Es gibt viele Sagen über Burg Děvičky. Die meisten erzählen von den drei Steinen die heutzutage nur von Dolní Věstonice sichtbar sind.
Unter der Burg wurde ein Schatz verborgen und von einen schwazren Hund bewacht. Eines Tages entdeckte eine Bürgerin von Pavlov dieses Schatz beim sicheln auf den Hängen von Děvín. Als sie das Gold auf eine Blache legte, erschien der schwarze Hund und biss sie in die Hand. Die gebissene hand wurde sofort schwarz. Der Schatz und der Hund verschwanden, als die Kirche in Pavlov 12 Uhr schlug. Ein Stückchen Gold, welches schon eingepackt worden war, blieb der Frau jedoch ihre Hand blieb für immer gelähmt.

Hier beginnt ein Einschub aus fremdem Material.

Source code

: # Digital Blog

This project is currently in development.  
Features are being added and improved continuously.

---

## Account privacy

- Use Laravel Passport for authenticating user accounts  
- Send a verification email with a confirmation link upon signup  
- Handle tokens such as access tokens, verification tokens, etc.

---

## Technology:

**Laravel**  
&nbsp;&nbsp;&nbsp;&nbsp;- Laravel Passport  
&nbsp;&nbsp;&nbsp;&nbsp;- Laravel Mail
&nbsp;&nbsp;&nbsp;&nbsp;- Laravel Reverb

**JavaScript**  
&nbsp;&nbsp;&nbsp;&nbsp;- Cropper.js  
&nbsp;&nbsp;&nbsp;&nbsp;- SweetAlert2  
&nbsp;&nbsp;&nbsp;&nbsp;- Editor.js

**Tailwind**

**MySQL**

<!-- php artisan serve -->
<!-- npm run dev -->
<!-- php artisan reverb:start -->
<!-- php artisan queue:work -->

Eine tatarische Prinzessin kam eines Tages auf die Burg die über einen steilen Felsabhang stand. Sie wurde sehr freundlich begrüsst und bekam Unterkunft in der Burg. Der Burgherr konnte aber vor Neid auf ihren Reichtum nicht schlafen, schleichte sich in ihr Zimmer und ermordete sie, ihre zwei Jungfern und ihres kleines Hündchen, welches sie leidenschaftlich verteidigt hatte. Er stürzte die leblosen Körper von den Felsen und ging schlafen. Am nächsten Morgen sah er auf dem Felsabhang die versteinerte Körper von seinen Opfern, die drohend zu der Burg aufschauten. Er wurde irre und sprang ihnen hinterher. Als Rache für diesen schreklichen Mord plünderten die Tartaren die Mähren.
In dieser Sage stellen die drei Steine drei Töchter von den Fürst Arnulf dar. Er verlobte seine älterste Tochter mit Teufel Trabaccio. Sie wollte aber eher sterben als Trabaccio zu heiraten. Also verwandelte sie sich und ihre Schwester zu Stein. Man sagt, der Fürst lebte danach wie ein Einsiedler in einer Hütte bei den Felsenriffen bis ans Lebensende.

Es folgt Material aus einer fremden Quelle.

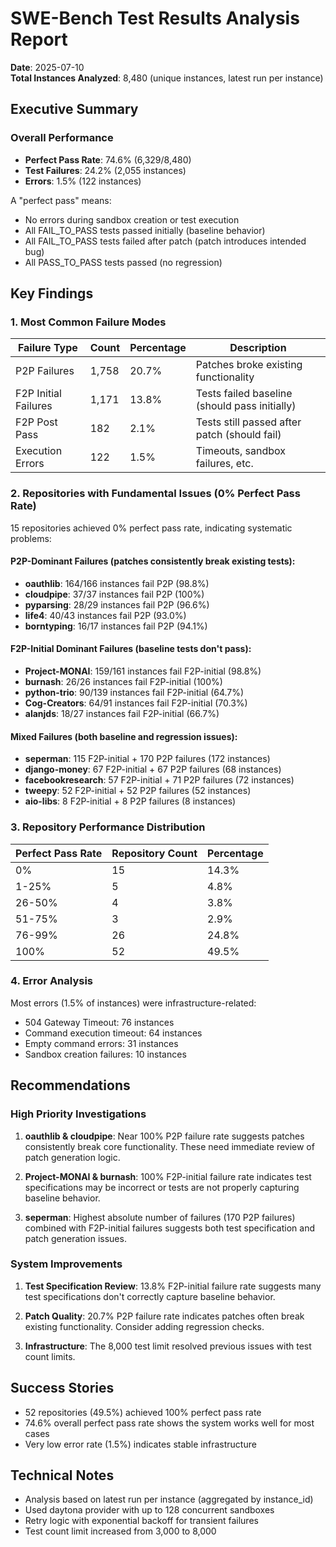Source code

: # SWE-Bench Test Results Analysis Report

**Date**: 2025-07-10  
**Total Instances Analyzed**: 8,480 (unique instances, latest run per instance)

## Executive Summary

### Overall Performance
- **Perfect Pass Rate**: 74.6% (6,329/8,480)
- **Test Failures**: 24.2% (2,055 instances)
- **Errors**: 1.5% (122 instances)

A "perfect pass" means:
- No errors during sandbox creation or test execution
- All FAIL_TO_PASS tests passed initially (baseline behavior)
- All FAIL_TO_PASS tests failed after patch (patch introduces intended bug)
- All PASS_TO_PASS tests passed (no regression)

## Key Findings

### 1. Most Common Failure Modes

| Failure Type | Count | Percentage | Description |
|-------------|-------|------------|-------------|
| P2P Failures | 1,758 | 20.7% | Patches broke existing functionality |
| F2P Initial Failures | 1,171 | 13.8% | Tests failed baseline (should pass initially) |
| F2P Post Pass | 182 | 2.1% | Tests still passed after patch (should fail) |
| Execution Errors | 122 | 1.5% | Timeouts, sandbox failures, etc. |

### 2. Repositories with Fundamental Issues (0% Perfect Pass Rate)

15 repositories achieved 0% perfect pass rate, indicating systematic problems:

#### P2P-Dominant Failures (patches consistently break existing tests):
- **oauthlib**: 164/166 instances fail P2P (98.8%)
- **cloudpipe**: 37/37 instances fail P2P (100%)
- **pyparsing**: 28/29 instances fail P2P (96.6%)
- **life4**: 40/43 instances fail P2P (93.0%)
- **borntyping**: 16/17 instances fail P2P (94.1%)

#### F2P-Initial Dominant Failures (baseline tests don't pass):
- **Project-MONAI**: 159/161 instances fail F2P-initial (98.8%)
- **burnash**: 26/26 instances fail F2P-initial (100%)
- **python-trio**: 90/139 instances fail F2P-initial (64.7%)
- **Cog-Creators**: 64/91 instances fail F2P-initial (70.3%)
- **alanjds**: 18/27 instances fail F2P-initial (66.7%)

#### Mixed Failures (both baseline and regression issues):
- **seperman**: 115 F2P-initial + 170 P2P failures (172 instances)
- **django-money**: 67 F2P-initial + 67 P2P failures (68 instances)
- **facebookresearch**: 57 F2P-initial + 71 P2P failures (72 instances)
- **tweepy**: 52 F2P-initial + 52 P2P failures (52 instances)
- **aio-libs**: 8 F2P-initial + 8 P2P failures (8 instances)

### 3. Repository Performance Distribution

| Perfect Pass Rate | Repository Count | Percentage |
|------------------|------------------|------------|
| 0% | 15 | 14.3% |
| 1-25% | 5 | 4.8% |
| 26-50% | 4 | 3.8% |
| 51-75% | 3 | 2.9% |
| 76-99% | 26 | 24.8% |
| 100% | 52 | 49.5% |

### 4. Error Analysis

Most errors (1.5% of instances) were infrastructure-related:
- 504 Gateway Timeout: 76 instances
- Command execution timeout: 64 instances
- Empty command errors: 31 instances
- Sandbox creation failures: 10 instances

## Recommendations

### High Priority Investigations

1. **oauthlib & cloudpipe**: Near 100% P2P failure rate suggests patches consistently break core functionality. These need immediate review of patch generation logic.

2. **Project-MONAI & burnash**: 100% F2P-initial failure rate indicates test specifications may be incorrect or tests are not properly capturing baseline behavior.

3. **seperman**: Highest absolute number of failures (170 P2P failures) combined with F2P-initial failures suggests both test specification and patch generation issues.

### System Improvements

1. **Test Specification Review**: 13.8% F2P-initial failure rate suggests many test specifications don't correctly capture baseline behavior.

2. **Patch Quality**: 20.7% P2P failure rate indicates patches often break existing functionality. Consider adding regression checks.

3. **Infrastructure**: The 8,000 test limit resolved previous issues with test count limits.

## Success Stories

- 52 repositories (49.5%) achieved 100% perfect pass rate
- 74.6% overall perfect pass rate shows the system works well for most cases
- Very low error rate (1.5%) indicates stable infrastructure

## Technical Notes

- Analysis based on latest run per instance (aggregated by instance_id)
- Used daytona provider with up to 128 concurrent sandboxes
- Retry logic with exponential backoff for transient failures
- Test count limit increased from 3,000 to 8,000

Dieser Sage nach wurden drei ungehorsamme und faule Töchter von ihrer Mutter, der Burgherrin, zu Stein erstarrt. An stillen Nächten kann man ein leises Jammergeschrei von den Felsen hören.
Für Frauen war diese Burg warscheinlich schiksalhaft, weil hier nicht nur eine, sondern zwei Weisse Burgherrinen waren. Man sagt, das diese zwei Weiss gekleideten Damen seit dem dreissigjährigen Krieg die Burg bewachen. Nach dieser Sage sind es die Töchter des Burgherres, die im Jahre 1645 bei der Belagerung der Burg von General Torstenson in einen Heimgang mit Steinen Eingeschlossen wurden.